**WORK REQUIRED**
Copy out all lines in the material below that contain the string "cartesian".

**DATA EXTRACTS**
# # # # #

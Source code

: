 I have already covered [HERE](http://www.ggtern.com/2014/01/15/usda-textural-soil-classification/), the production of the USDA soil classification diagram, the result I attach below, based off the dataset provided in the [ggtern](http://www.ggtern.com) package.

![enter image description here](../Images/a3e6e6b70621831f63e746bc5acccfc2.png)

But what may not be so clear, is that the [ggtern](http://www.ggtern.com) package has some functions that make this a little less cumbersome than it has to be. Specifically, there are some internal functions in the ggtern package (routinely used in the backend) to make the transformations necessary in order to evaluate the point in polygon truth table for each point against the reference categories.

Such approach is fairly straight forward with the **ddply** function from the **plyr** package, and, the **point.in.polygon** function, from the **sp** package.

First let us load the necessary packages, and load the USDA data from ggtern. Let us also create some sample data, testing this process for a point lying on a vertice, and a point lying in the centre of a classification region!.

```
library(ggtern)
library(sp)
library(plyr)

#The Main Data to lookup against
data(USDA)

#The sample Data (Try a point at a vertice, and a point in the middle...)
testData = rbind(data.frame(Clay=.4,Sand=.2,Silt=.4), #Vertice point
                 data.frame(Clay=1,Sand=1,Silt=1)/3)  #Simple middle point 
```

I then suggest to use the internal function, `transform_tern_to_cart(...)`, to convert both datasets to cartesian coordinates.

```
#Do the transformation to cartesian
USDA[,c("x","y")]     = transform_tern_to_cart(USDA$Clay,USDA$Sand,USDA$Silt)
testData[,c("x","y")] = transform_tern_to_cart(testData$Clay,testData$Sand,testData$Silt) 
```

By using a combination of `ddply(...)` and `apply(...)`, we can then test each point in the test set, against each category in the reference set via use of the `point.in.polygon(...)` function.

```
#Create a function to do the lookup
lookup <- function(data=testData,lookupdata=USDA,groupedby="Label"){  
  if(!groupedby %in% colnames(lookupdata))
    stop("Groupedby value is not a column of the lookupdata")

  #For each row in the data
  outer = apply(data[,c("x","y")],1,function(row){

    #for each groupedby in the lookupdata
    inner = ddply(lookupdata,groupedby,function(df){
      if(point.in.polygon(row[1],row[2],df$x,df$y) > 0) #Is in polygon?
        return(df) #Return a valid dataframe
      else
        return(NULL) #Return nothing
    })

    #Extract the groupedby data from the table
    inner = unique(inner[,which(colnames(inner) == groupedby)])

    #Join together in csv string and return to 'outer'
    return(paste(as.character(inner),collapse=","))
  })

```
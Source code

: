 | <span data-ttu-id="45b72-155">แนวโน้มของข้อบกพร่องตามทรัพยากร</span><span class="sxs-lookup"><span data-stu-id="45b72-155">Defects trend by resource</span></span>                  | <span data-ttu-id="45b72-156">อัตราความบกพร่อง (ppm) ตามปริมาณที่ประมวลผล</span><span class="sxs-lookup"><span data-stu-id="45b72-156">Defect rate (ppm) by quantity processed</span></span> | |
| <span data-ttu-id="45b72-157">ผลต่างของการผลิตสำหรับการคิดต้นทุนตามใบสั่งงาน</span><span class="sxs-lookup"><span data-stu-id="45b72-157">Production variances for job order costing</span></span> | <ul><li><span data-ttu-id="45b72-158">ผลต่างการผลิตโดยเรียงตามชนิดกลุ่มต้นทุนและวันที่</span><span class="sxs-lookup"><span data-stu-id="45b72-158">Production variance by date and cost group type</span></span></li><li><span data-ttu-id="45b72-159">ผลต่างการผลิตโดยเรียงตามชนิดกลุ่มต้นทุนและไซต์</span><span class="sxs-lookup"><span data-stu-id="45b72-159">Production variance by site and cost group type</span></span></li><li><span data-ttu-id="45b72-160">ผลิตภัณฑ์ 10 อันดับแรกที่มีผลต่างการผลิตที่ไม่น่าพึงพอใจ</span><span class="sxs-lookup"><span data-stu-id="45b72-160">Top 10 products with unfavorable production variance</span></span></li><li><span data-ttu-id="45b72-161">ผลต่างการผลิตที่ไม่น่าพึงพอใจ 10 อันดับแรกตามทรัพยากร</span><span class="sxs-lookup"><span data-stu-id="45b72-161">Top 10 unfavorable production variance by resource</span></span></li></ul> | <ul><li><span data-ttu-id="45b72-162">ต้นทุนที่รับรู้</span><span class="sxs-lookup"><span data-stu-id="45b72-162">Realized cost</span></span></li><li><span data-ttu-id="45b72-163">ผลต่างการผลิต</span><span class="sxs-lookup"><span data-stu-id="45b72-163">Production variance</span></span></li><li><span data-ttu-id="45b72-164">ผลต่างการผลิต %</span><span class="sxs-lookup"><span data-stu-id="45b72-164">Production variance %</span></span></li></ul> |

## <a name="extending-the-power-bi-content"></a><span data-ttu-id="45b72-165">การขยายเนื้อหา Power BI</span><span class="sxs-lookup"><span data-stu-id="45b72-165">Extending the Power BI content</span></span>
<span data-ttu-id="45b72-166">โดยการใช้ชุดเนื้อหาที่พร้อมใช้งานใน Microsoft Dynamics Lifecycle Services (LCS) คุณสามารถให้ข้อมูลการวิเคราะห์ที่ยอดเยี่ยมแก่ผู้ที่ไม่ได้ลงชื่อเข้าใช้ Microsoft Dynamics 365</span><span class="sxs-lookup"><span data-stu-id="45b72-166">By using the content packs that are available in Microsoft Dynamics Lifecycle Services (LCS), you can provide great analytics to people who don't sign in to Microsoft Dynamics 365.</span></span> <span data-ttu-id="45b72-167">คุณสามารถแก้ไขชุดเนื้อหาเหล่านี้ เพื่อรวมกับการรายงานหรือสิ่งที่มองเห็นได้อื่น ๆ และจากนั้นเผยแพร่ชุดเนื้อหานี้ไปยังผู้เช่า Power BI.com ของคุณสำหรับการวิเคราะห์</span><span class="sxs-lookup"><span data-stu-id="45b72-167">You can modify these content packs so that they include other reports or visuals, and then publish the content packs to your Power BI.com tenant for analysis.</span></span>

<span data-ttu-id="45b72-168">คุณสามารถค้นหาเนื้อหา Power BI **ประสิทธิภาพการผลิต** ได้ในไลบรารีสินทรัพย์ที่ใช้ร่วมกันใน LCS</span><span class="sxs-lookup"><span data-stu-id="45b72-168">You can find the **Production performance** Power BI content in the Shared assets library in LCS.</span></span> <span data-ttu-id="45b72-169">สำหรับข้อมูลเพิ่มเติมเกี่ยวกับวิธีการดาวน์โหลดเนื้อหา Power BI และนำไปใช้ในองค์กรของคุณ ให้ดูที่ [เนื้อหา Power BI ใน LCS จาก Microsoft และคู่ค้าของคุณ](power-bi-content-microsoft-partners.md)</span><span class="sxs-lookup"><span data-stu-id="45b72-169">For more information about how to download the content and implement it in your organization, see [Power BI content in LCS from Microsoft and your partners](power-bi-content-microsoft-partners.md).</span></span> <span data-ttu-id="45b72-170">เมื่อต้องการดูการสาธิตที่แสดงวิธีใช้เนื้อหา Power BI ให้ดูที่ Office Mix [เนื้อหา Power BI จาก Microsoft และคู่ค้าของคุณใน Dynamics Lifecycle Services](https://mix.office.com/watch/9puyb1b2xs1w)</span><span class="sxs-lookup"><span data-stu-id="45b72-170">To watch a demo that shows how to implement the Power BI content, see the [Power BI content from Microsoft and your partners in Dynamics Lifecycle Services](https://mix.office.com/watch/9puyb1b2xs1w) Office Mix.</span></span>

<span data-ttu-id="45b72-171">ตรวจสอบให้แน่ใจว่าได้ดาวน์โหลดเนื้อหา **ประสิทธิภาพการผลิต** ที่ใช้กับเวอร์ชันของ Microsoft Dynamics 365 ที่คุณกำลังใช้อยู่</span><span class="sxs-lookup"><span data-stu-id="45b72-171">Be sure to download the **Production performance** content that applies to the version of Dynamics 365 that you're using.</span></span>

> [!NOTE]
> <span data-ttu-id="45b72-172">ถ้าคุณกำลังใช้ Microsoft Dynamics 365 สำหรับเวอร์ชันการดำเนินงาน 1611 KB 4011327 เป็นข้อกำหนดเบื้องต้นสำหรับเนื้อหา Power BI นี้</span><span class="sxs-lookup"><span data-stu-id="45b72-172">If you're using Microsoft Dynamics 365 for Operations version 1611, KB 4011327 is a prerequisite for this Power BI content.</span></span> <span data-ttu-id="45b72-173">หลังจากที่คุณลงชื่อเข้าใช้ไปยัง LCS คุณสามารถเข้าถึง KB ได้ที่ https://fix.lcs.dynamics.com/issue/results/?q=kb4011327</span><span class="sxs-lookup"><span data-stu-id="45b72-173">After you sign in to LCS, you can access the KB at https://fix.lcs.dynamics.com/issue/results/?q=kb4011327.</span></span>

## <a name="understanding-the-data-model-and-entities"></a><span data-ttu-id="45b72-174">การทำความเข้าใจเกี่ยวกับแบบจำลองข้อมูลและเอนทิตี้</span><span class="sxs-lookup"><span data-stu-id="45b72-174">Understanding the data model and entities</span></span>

# # # # #

**COMPLETED EXERCISE**
I then suggest to use the internal function, `transform_tern_to_cart(...)`, to convert both datasets to cartesian coordinates.
#Do the transformation to cartesian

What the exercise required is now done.